Lawmakers are trying to curb insurance costs in Louisiana.
Posted at 10:44 am Wed Apr 5, 2023
The Louisiana Department of Insurance will take more steps to regulate insurance premiums in the state during the upcoming legislative session.
One such step would be funding the Louisiana Fortify Homes program.
This legislation, which passed last year but was not funded, would provide qualifying Louisiana homeowners, in most cases, with grants to strengthen their roofs to withstand severe weather “using methods that meet or exceed the Insurance Institute for Business and Home Safety’s Fortified Home Standards.”
Louisiana State Representative Mike Huval believes this program will help mitigate home damage and loss during hurricanes.
“One of the best ways we can prepare is to use stronger materials and construction methods when we build and modify our homes,” he said.
During the upcoming legislative session, they are looking to secure $20 million in funding for the program.
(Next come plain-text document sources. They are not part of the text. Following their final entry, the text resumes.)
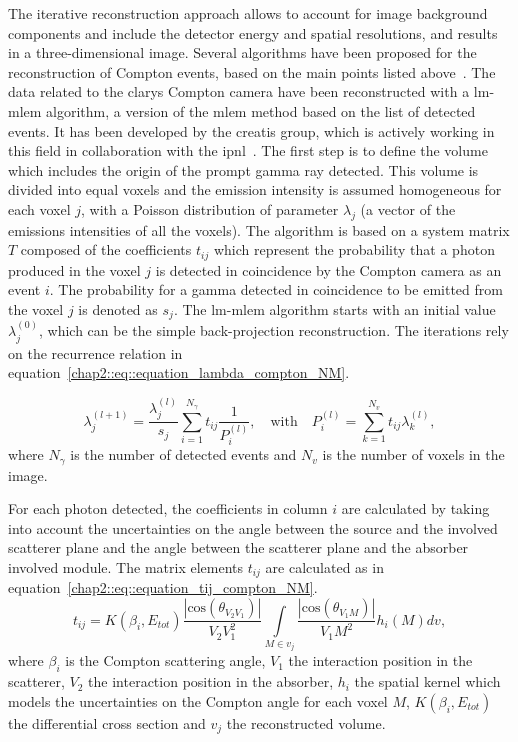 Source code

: The iterative reconstruction approach allows to account for image background components and include the detector energy and spatial resolutions, and results in a three-dimensional image. Several algorithms have been proposed for the reconstruction of Compton events, based on the main points listed above~\parencite{Schone2010, Zoglauer2011, Gillam2011, Andreyev2011, Mackin2012, Huang2018, Taya2017, Schone2017}. The data related to the \gls{clarys} Compton camera have been reconstructed with a \gls{lm-mlem} algorithm, a version of the \gls{mlem} method based on the list of detected events. It has been developed by the \gls{creatis} group, which is actively working in this field in collaboration with the \gls{ipnl}~\parencite{Maxim2009, Lojacono2013, Hilaire2014}.
The first step is to define the volume which includes the origin of the prompt gamma ray detected. This volume is divided into equal voxels and the emission intensity is assumed homogeneous for each voxel $j$, with a Poisson distribution of parameter $\lambda_j$ (a vector of the emissions intensities of all the voxels). The algorithm is based on a system matrix $T$ composed of the coefficients $t_{ij}$ which represent the probability that a photon produced in the voxel $j$ is detected in coincidence by the Compton camera as an event $i$. The probability for a gamma detected in coincidence to be emitted from the voxel $j$ is denoted as $s_j$.
The \gls{lm-mlem} algorithm starts with an initial value $\lambda^{(0)}_j$, which can be the simple back-projection reconstruction.
The iterations rely on the recurrence relation in equation~\ref{chap2::eq::equation_lambda_compton_NM}.

\begin{equation}
\lambda_j^{(l+1)} =  \frac{\lambda_j^{(l)} }{s_j} \sum\limits_{i=1}^{N_{\gamma}} t_{ij} \frac{1}{P_i^{(l)}},\quad \mathrm{with}\quad  P_i^{(l)}=\sum\limits_{k=1}^{N_{v}} t_{ij}\lambda_k^{(l)},
 \label{chap2::eq::equation_lambda_compton_NM}
\end{equation}
where $N_{\gamma}$ is the number of detected events and $N_v$ is the number of voxels in the image.

For each photon detected, the coefficients in column $i$ are calculated by taking into account the uncertainties on the angle between the source and the involved scatterer plane and the angle between the scatterer plane and the absorber involved module.
The matrix elements $t_{ij}$ are calculated as in equation~\ref{chap2::eq::equation_tij_compton_NM}.
\begin{equation}
 t_{ij} = K(\beta_i,E_{tot})\frac{|\mathrm{cos}(\theta_{{V_2V_1}}) |}{V_2V_1^2} \int\limits_{M\in v_j} \frac{|\mathrm{cos}(\theta_{V_1M})|}{V_1M^2} h_i(M)dv,
 \label{chap2::eq::equation_tij_compton_NM}
\end{equation}
where $\beta_i$ is the Compton scattering angle, $V_1$ the interaction position in the scatterer, $V_2$ the interaction position in the absorber, $h_i$ the spatial kernel which models the uncertainties on the Compton angle for each voxel $M$, $K(\beta_i,E_{tot})$ the differential cross section and $v_j$ the reconstructed volume.


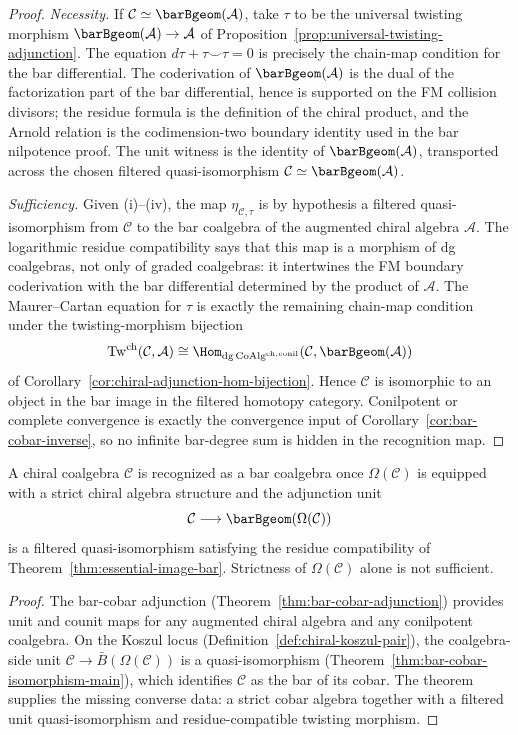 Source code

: \begin{proof}
\emph{Necessity.}
If $\mathcal{C}\simeq\barBgeom(\mathcal{A})$, take $\tau$ to be the
universal twisting morphism
$\barBgeom(\mathcal{A})\to\mathcal{A}$ of
Proposition~\ref{prop:universal-twisting-adjunction}. The equation
$d\tau+\tau\smile\tau=0$ is precisely the chain-map condition for the
bar differential. The coderivation of $\barBgeom(\mathcal{A})$ is the
dual of the factorization part of the bar differential, hence is
supported on the FM collision divisors; the residue formula is the
definition of the chiral product, and the Arnold relation is the
codimension-two boundary identity used in the bar nilpotence proof. The
unit witness is the identity of $\barBgeom(\mathcal{A})$, transported
across the chosen filtered quasi-isomorphism
$\mathcal{C}\simeq\barBgeom(\mathcal{A})$.

\emph{Sufficiency.}
Given (i)--(iv), the map
$\eta_{\mathcal{C},\tau}$ is by hypothesis a filtered
quasi-isomorphism from $\mathcal{C}$ to the bar coalgebra of the
augmented chiral algebra $\mathcal{A}$. The logarithmic residue
compatibility says that this map is a morphism of dg coalgebras, not
only of graded coalgebras: it intertwines the FM boundary coderivation
with the bar differential determined by the product of $\mathcal{A}$. The
Maurer--Cartan equation for $\tau$ is exactly the remaining chain-map
condition under the twisting-morphism bijection
\[
\mathrm{Tw}^{\mathrm{ch}}(\mathcal{C},\mathcal{A})
\cong
\Hom_{\mathrm{dg\,CoAlg}^{\mathrm{ch,conil}}}
(\mathcal{C},\barBgeom(\mathcal{A}))
\]
of Corollary~\ref{cor:chiral-adjunction-hom-bijection}. Hence
$\mathcal{C}$ is isomorphic to an object in the bar image in the
filtered homotopy category. Conilpotent or complete convergence is
exactly the convergence input of Corollary~\ref{cor:bar-cobar-inverse},
so no infinite bar-degree sum is hidden in the recognition map.
\end{proof}

\begin{corollary}
\label{cor:recognition-principle}
A chiral coalgebra $\mathcal{C}$ is recognized as a bar coalgebra once
$\Omega(\mathcal{C})$ is equipped with a strict chiral algebra structure
and the adjunction unit
\[
\mathcal{C}\longrightarrow \barBgeom(\Omega(\mathcal{C}))
\]
is a filtered quasi-isomorphism satisfying the residue compatibility of
Theorem~\ref{thm:essential-image-bar}. Strictness of
$\Omega(\mathcal{C})$ alone is not sufficient.
\end{corollary}
\begin{proof}
The bar-cobar adjunction (Theorem~\ref{thm:bar-cobar-adjunction})
provides unit and counit maps for any augmented chiral algebra and
any conilpotent coalgebra. On the Koszul locus
(Definition~\ref{def:chiral-koszul-pair}), the coalgebra-side unit
$\mathcal{C}\to\bar{B}(\Omega(\mathcal{C}))$ is a
quasi-isomorphism (Theorem~\ref{thm:bar-cobar-isomorphism-main}),
which identifies $\mathcal{C}$ as the bar of its cobar.
The theorem supplies the missing converse data: a strict cobar algebra
together with a filtered unit quasi-isomorphism and residue-compatible
twisting morphism.
\end{proof}

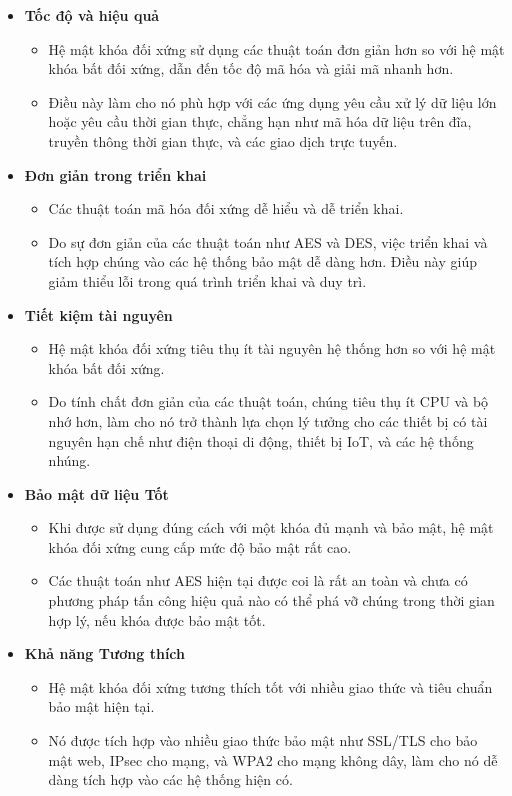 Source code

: \begin{itemize}
    \item \textbf{Tốc độ và hiệu quả}
    \begin{itemize}
        \item  Hệ mật khóa đối xứng sử dụng các thuật toán đơn giản hơn so với hệ mật khóa bất đối xứng, dẫn đến tốc độ mã hóa và giải mã nhanh hơn.
        \item  Điều này làm cho nó phù hợp với các ứng dụng yêu cầu xử lý dữ liệu lớn hoặc yêu cầu thời gian thực, chẳng hạn như mã hóa dữ liệu trên đĩa, truyền thông thời gian thực, và các giao dịch trực tuyến.
    \end{itemize}

    \item \textbf{Đơn giản trong triển khai}
    \begin{itemize}
        \item Các thuật toán mã hóa đối xứng dễ hiểu và dễ triển khai.
        \item Do sự đơn giản của các thuật toán như AES và DES, việc triển khai và tích hợp chúng vào các hệ thống bảo mật dễ dàng hơn. Điều này giúp giảm thiểu lỗi trong quá trình triển khai và duy trì.
    \end{itemize}

    \item \textbf{Tiết kiệm tài nguyên}
    \begin{itemize}
        \item Hệ mật khóa đối xứng tiêu thụ ít tài nguyên hệ thống hơn so với hệ mật khóa bất đối xứng.
        \item  Do tính chất đơn giản của các thuật toán, chúng tiêu thụ ít CPU và bộ nhớ hơn, làm cho nó trở thành lựa chọn lý tưởng cho các thiết bị có tài nguyên hạn chế như điện thoại di động, thiết bị IoT, và các hệ thống nhúng.
    \end{itemize}

    \item \textbf{Bảo mật dữ liệu Tốt}
    \begin{itemize}
        \item Khi được sử dụng đúng cách với một khóa đủ mạnh và bảo mật, hệ mật khóa đối xứng cung cấp mức độ bảo mật rất cao.
        \item  Các thuật toán như AES hiện tại được coi là rất an toàn và chưa có phương pháp tấn công hiệu quả nào có thể phá vỡ chúng trong thời gian hợp lý, nếu khóa được bảo mật tốt.\cite{agrawal2012comparative}
    \end{itemize}

    \item \textbf{Khả năng Tương thích}
    \begin{itemize}
        \item  Hệ mật khóa đối xứng tương thích tốt với nhiều giao thức và tiêu chuẩn bảo mật hiện tại.
        \item  Nó được tích hợp vào nhiều giao thức bảo mật như SSL/TLS cho bảo mật web, IPsec cho mạng, và WPA2 cho mạng không dây, làm cho nó dễ dàng tích hợp vào các hệ thống hiện có.
    \end{itemize}
\end{itemize}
Huval said that once the program is funded, it should “take off pretty quickly.”
Participating homeowners will have to meet eligibility requirements and pay for permits, inspections and similar fees.
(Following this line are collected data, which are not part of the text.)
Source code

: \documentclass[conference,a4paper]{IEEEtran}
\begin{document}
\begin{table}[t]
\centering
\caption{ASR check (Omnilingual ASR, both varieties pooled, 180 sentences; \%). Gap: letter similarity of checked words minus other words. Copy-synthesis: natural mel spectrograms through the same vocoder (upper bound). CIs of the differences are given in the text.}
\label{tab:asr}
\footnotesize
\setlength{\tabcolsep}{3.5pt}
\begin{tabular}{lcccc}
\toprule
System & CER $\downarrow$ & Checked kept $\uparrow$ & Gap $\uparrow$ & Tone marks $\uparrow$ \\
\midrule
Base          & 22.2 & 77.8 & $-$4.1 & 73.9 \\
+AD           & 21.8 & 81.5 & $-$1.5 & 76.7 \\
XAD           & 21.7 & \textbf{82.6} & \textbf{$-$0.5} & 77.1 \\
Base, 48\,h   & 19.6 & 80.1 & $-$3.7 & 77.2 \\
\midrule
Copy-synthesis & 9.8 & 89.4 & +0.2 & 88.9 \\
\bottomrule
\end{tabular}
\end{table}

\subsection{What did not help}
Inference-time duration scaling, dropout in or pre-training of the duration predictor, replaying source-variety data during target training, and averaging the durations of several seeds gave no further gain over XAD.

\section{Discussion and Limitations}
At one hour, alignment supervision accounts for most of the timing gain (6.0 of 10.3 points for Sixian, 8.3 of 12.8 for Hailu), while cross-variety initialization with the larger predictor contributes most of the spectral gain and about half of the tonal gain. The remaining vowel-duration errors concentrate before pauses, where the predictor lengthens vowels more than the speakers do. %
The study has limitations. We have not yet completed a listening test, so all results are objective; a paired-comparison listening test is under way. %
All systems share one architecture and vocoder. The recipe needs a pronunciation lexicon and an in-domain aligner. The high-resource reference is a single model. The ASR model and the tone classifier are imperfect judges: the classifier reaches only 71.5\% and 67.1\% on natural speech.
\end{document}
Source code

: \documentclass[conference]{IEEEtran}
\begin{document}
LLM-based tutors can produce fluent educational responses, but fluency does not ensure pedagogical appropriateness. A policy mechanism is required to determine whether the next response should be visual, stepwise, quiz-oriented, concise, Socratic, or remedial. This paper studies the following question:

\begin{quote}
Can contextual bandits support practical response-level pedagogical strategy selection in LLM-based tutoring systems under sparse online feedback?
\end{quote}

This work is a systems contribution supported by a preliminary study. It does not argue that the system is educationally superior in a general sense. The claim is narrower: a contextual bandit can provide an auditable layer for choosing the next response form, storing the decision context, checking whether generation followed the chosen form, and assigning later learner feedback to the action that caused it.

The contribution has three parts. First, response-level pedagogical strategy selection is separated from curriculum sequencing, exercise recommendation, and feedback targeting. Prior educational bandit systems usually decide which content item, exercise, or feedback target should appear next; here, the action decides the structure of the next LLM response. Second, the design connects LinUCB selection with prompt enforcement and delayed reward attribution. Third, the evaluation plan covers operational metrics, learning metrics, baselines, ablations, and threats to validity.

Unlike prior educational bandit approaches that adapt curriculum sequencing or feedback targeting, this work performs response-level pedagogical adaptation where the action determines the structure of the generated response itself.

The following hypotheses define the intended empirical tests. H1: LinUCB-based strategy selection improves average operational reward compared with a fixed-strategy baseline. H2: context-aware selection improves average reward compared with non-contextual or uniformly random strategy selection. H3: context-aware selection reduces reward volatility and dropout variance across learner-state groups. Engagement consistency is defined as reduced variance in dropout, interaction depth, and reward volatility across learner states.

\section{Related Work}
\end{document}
LDI is also introducing legislation that would require insurance companies to provide justifiable discounts or credits to policyholders who build or retrofit their homes to meet enhanced standards.
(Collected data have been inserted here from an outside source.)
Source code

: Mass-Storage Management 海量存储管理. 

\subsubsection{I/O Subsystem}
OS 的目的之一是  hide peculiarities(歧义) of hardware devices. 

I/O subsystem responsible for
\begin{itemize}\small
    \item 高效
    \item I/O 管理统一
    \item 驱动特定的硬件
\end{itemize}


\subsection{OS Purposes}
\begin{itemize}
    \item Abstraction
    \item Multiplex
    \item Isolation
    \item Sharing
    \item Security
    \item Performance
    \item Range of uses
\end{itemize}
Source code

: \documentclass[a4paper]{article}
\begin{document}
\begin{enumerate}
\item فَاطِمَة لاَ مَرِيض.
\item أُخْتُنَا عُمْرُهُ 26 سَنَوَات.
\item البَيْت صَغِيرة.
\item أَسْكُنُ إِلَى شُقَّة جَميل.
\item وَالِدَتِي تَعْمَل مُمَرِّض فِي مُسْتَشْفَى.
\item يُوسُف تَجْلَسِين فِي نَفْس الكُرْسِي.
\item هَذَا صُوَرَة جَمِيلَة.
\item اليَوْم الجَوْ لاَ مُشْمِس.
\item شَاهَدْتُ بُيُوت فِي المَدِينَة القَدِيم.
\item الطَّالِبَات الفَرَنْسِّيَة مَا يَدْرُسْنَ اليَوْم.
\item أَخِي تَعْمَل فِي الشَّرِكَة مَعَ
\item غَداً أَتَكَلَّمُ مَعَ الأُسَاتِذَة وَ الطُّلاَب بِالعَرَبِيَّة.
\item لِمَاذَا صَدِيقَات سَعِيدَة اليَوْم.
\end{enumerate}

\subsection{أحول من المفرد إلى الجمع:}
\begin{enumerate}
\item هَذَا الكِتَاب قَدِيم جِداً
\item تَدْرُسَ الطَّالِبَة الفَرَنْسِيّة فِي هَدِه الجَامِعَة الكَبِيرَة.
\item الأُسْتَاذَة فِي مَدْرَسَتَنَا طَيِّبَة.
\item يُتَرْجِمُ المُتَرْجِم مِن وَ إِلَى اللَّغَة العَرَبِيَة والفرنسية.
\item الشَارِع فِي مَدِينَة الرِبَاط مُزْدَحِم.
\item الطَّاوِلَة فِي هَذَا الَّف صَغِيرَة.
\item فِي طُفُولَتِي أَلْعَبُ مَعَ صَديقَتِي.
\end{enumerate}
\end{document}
In 2021, Act 30 was passed to allow insurance companies to provide such discounts.
“This will ensure that policyholders who invest time, money and effort in building or retrofitting their structures to strengthened standards will reap the full benefits of this decision.”
LDI will also seek an additional $20 million for the Insure Louisiana Incentive Program – which financially incentivizes insurance companies to create new business in Louisiana to offset the insurance crisis Louisiana faced with Hurricanes Laura and Delta in 2020.
“The idea is to get these policies removed from Citizens as quickly as possible, and as we saw after Katrina, that will attract other companies to also come in and start writing,” said state Sen. Kirk Talbot.
The need for this program is the result of “an unprecedented combination of back-to-back catastrophic hurricane seasons and a legal environment that has led to a greater crisis in Florida … as well as a global reinsurance shortage that hit us all at the same time, crippling the industry and leading to bankruptcy of nine insurance companies operating in our state,” said Jim Donnellon, Louisiana Insurance Commissioner.
LDI will distribute $42 million to the 8 insurers approved by the Joint Legislative Budget Committee. That will generate nearly $170 million in new premiums, at least half of which will be written in south Louisiana, according to Donnellon.
He estimated that 40,000 policies would be depopulated by Louisiana Citizens — the state’s insurer of last resort — and at least 50,000 new policies would be written by the end of the program’s first year.
Talbot said the program has been more successful than they expected. “We blew the first $42 million right after going in.” The approved underwriters asked for about $62 million.
If the additional $20 million in funding is made available to the program, approximately $250 million in premiums will be written in Louisiana, he said.
He also said monitoring of the solvency of insurers operating in Louisiana has improved. A third party has been hired to do monthly solvency monitoring and quarterly legislative reports to “monitor their reinsurance, monitor their solvency levels like never before.”